So You Say You Don't Want Evolution

Apparently some folks in Kansas are unclear on the concept of theory. They think that calling evolution "just a theory" denigrates the idea and that being unproven is an unnatural state for a theory. That attitude betrays a basic misunderstanding of experimental reasoning, and points to the fundamental gulf between the two camps. The furor may be the be best thing to happen to science education in a long time, provided it focuses instruction on the basic tenets that underly the scientific method.

First of all, if you believe that any of the descriptions of the physical world taught in schools are either more than approximations or to be taken as absolute truths, you or your science instructors have fallen asleep on the job. That's simply not the way the physical sciences work. Physical scientists are always working with the current best explanation. If an explanation is proposed that is a better predictor than the current one or that provides a simpler explanation of equal accuracy, scientists change course.

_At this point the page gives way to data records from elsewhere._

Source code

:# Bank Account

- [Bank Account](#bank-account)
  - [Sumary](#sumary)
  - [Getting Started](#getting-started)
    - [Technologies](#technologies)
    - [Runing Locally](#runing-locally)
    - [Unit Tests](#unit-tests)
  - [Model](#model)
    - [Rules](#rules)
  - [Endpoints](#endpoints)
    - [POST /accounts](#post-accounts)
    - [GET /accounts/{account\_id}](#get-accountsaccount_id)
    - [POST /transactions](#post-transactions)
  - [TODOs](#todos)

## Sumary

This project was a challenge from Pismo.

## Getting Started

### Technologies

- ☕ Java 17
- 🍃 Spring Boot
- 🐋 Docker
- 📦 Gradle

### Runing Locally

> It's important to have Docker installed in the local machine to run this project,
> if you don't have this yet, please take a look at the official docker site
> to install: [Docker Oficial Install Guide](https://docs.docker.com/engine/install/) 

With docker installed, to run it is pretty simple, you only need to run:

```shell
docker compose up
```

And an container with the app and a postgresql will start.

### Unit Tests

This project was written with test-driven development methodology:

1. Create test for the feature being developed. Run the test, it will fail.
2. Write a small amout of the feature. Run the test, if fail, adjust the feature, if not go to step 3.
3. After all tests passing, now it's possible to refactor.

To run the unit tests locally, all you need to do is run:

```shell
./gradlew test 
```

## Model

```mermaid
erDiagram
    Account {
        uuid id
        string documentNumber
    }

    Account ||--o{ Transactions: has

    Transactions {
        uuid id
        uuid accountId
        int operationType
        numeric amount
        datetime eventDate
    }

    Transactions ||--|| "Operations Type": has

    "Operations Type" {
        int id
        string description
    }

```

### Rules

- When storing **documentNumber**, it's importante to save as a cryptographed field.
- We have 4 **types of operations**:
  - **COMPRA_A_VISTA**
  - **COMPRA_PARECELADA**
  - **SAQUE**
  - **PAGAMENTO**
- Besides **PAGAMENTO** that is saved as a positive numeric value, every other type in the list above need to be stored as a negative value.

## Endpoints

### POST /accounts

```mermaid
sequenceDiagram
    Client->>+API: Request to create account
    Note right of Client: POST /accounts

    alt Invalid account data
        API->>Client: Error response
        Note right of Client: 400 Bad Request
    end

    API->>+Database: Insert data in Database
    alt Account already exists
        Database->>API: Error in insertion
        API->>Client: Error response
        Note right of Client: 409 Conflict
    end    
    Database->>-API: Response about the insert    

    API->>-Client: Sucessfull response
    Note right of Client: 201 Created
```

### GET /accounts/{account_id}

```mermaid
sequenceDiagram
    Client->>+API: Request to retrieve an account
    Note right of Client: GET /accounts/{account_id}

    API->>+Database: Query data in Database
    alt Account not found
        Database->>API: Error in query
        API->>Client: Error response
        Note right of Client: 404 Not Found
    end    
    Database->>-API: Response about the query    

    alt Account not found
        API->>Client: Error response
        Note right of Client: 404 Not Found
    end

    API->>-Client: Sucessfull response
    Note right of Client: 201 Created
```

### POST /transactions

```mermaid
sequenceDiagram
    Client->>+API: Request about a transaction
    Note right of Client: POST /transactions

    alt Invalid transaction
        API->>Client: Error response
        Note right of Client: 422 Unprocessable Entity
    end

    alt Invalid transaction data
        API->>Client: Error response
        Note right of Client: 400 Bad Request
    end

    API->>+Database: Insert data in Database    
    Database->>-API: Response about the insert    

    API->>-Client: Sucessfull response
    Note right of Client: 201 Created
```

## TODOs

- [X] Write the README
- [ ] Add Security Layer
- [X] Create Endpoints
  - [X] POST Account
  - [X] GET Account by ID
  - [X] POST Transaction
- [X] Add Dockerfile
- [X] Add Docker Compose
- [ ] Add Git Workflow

Perhaps the problem is a confusion between theories and theorems. A theorem is a statement that can be absolutely proven with respect to certain axioms or basic assumptions. If you believe that the Bible is literal truth, then the assertion that evolution doesn't occur is a theorem. With respect to the belief system represented by the literal text of the Bible, there is a mechanism for creation of species and it ain't Darwin's.

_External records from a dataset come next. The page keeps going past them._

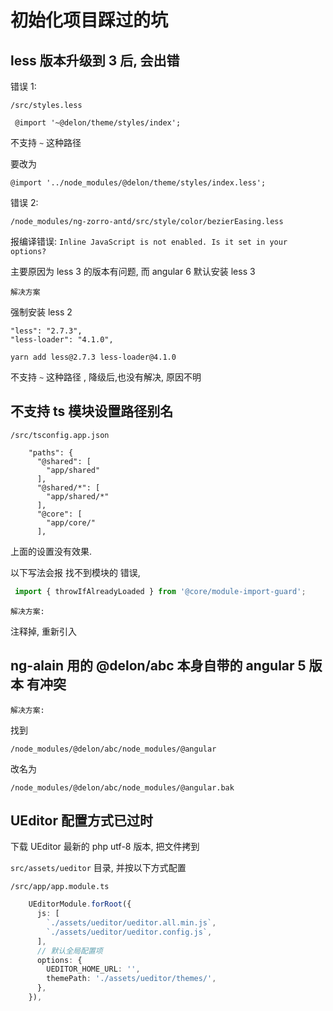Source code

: # 初始化项目踩过的坑


## less 版本升级到 3 后, 会出错

错误 1: 

`/src/styles.less`

```
 @import '~@delon/theme/styles/index';
```

不支持 `~` 这种路径

要改为 

```
@import '../node_modules/@delon/theme/styles/index.less';
```

错误 2:

`/node_modules/ng-zorro-antd/src/style/color/bezierEasing.less`

报编译错误: `Inline JavaScript is not enabled. Is it set in your options?`


主要原因为 less 3 的版本有问题, 而 angular 6 默认安装 less 3

`解决方案`

强制安装 less 2

    "less": "2.7.3",
    "less-loader": "4.1.0",

```
yarn add less@2.7.3 less-loader@4.1.0
```

不支持 `~` 这种路径 , 降级后,也没有解决, 原因不明

## 不支持 ts 模块设置路径别名

`/src/tsconfig.app.json`

```
    "paths": {
      "@shared": [
        "app/shared"
      ],
      "@shared/*": [
        "app/shared/*"
      ],
      "@core": [
        "app/core/"
      ],
```

上面的设置没有效果.

以下写法会报 找不到模块的 错误,

```ts
 import { throwIfAlreadyLoaded } from '@core/module-import-guard';

```

`解决方案:`

注释掉, 重新引入


## ng-alain 用的 @delon/abc 本身自带的 angular 5 版本 有冲突

`解决方案:`

找到

`/node_modules/@delon/abc/node_modules/@angular`

改名为

`/node_modules/@delon/abc/node_modules/@angular.bak`

## UEditor 配置方式已过时

下载 UEditor 最新的 php utf-8 版本, 把文件拷到 

`src/assets/ueditor` 目录, 并按以下方式配置

`/src/app/app.module.ts`

```ts
    UEditorModule.forRoot({
      js: [
        `./assets/ueditor/ueditor.all.min.js`,
        `./assets/ueditor/ueditor.config.js`,
      ],
      // 默认全局配置项
      options: {
        UEDITOR_HOME_URL: '',
        themePath: './assets/ueditor/themes/',
      },
    }),
```

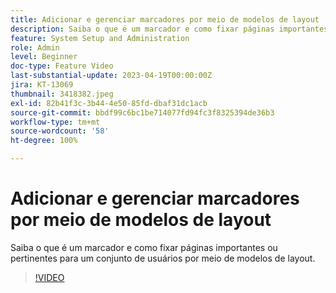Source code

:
 ```yaml
---
title: Adicionar e gerenciar marcadores por meio de modelos de layout
description: Saiba o que é um marcador e como fixar páginas importantes ou pertinentes para um conjunto de usuários por meio de modelos de layout.
feature: System Setup and Administration
role: Admin
level: Beginner
doc-type: Feature Video
last-substantial-update: 2023-04-19T00:00:00Z
jira: KT-13069
thumbnail: 3418382.jpeg
exl-id: 82b41f3c-3b44-4e50-85fd-dbaf31dc1acb
source-git-commit: bbdf99c6bc1be714077fd94fc3f8325394de36b3
workflow-type: tm+mt
source-wordcount: '58'
ht-degree: 100%

---
```


# Adicionar e gerenciar marcadores por meio de modelos de layout

Saiba o que é um marcador e como fixar páginas importantes ou pertinentes para um conjunto de usuários por meio de modelos de layout.

>[!VIDEO](https://video.tv.adobe.com/v/3418382/?quality=12&learn=on&enablevpops=1)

Another common example are Euclid's geometric theorems. They are all true, but current evidence suggests that under certain conditions they may not be a very accurate model of the universe we live in. They're still absolutely true with respect to Euclid's axioms, though.

The axioms of science lead to fewer truths than either the Bible or Euclid's Elements. Basically the axioms are that the best explanation of observable phenomena and predictor of future occurrences is the one that deserves one's provisional assent. Most scientists believe that a tie between theories goes to the simpler. Because theories are rated on their ability to explain and predict physical occurrences, a premium is placed on objective observation. Observations of a phenomenon are usually not accepted until they have been reproduced many places. The theory that currently is accepted by the majority of scientists is usually the one presented in schools, but often not the only possible explanation.

Under science's axioms, no theory is given special treatment. If a new explanation for people sticking to the Earth is put forth that is either simpler or a better predictor than the the theory of gravity, reasonable scientists will move it into the front of the pack. But no matter how much supporting evidence a theory has behind it, it never becomes a theorem. Theories cannot be proven.

A person who lives by theorems changes observation to be consistent with theorems; a person who lives by theory changes theory to fit observation. As Orwell will tell you, there are plenty of both in the world.

In my opinion, the discussion that the Kansas hullabaloo should be prompting isn't whether Kansas's standardized tests should cover evolution - that's really a political issue. Kansans are deliberately putting a hole in their children's education, which I think is foolish, but, practically, not knowing the arguments in favor of evolution will affect most children as much as my dearth of opera knowledge has affected me.

The issue that's being avoided is whether the decision will hinder the teaching of the scientific method and experimental reasoning. It's my hope that it will have the opposite effect. Because instructors have been forced to emphasize that evolution is "just a theory," maybe more of them will spend time pointing out exactly what that means. Personally, I think that categorizing descriptions of the world based on their simplicity and predictive power is the most fruitful way to characterize them, and that the never-ending horse race between theories promotes a deeper understanding of the world than memorizing absolute truths. But whether I can convince you of that or not, a discussion of what constitutes grounds for belief is a fruitful way to spend classroom time.

It's gotta be better than discussing opera.